(DATASET CONTENT Opens)

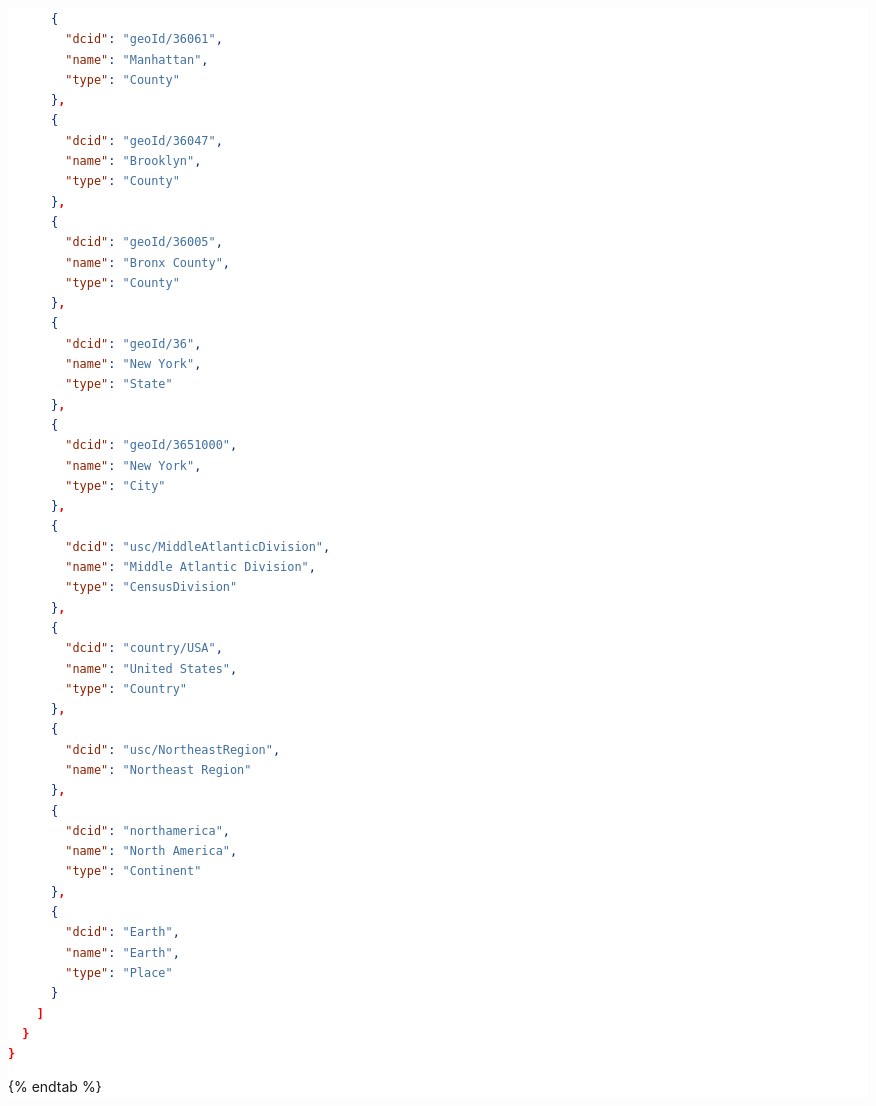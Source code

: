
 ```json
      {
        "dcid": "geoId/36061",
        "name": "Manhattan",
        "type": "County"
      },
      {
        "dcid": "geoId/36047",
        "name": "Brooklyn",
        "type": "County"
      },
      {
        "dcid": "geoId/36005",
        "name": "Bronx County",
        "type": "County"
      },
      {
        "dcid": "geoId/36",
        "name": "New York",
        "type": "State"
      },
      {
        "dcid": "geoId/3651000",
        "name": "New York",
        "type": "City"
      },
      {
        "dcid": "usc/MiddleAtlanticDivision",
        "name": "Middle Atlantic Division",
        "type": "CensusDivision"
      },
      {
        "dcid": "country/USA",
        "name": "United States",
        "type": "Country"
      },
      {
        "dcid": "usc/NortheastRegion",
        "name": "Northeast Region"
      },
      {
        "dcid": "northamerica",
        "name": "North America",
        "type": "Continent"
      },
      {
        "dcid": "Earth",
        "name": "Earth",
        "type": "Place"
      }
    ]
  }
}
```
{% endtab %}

(DATASET CONTENT Closes)
(DATASET CONTENT Opens)

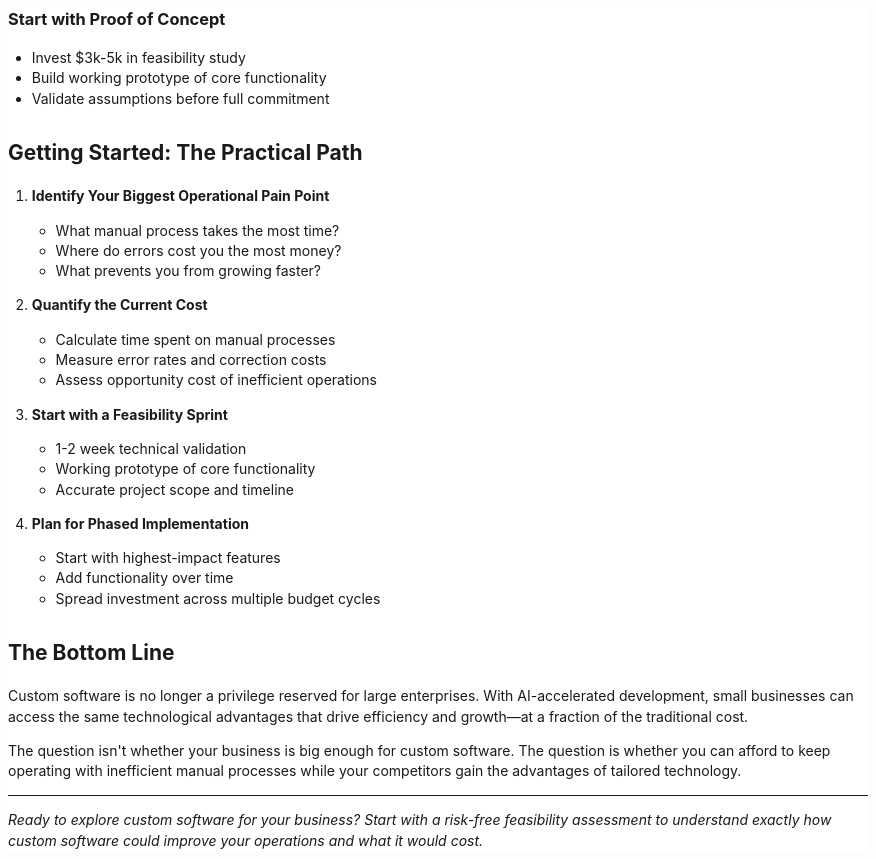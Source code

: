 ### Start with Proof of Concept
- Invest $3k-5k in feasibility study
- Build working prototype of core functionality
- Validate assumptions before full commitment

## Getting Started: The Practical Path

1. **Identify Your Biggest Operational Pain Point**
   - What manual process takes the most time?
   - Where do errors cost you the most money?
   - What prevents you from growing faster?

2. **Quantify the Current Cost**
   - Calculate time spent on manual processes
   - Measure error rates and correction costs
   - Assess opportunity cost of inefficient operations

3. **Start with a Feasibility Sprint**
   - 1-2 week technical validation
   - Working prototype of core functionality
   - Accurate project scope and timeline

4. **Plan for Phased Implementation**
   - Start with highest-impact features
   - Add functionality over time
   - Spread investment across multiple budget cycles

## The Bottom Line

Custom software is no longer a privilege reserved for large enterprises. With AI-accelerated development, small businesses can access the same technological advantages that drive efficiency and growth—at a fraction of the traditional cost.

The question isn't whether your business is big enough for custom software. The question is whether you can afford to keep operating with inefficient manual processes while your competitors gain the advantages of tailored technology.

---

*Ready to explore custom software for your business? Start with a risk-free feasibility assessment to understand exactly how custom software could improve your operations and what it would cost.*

(DATASET CONTENT Closes)

TASK OBJECTIVE: Among the entries, find every line holding "core" and return it.

EXPECTED ANSWER:
- Build working prototype of core functionality
   - Working prototype of core functionality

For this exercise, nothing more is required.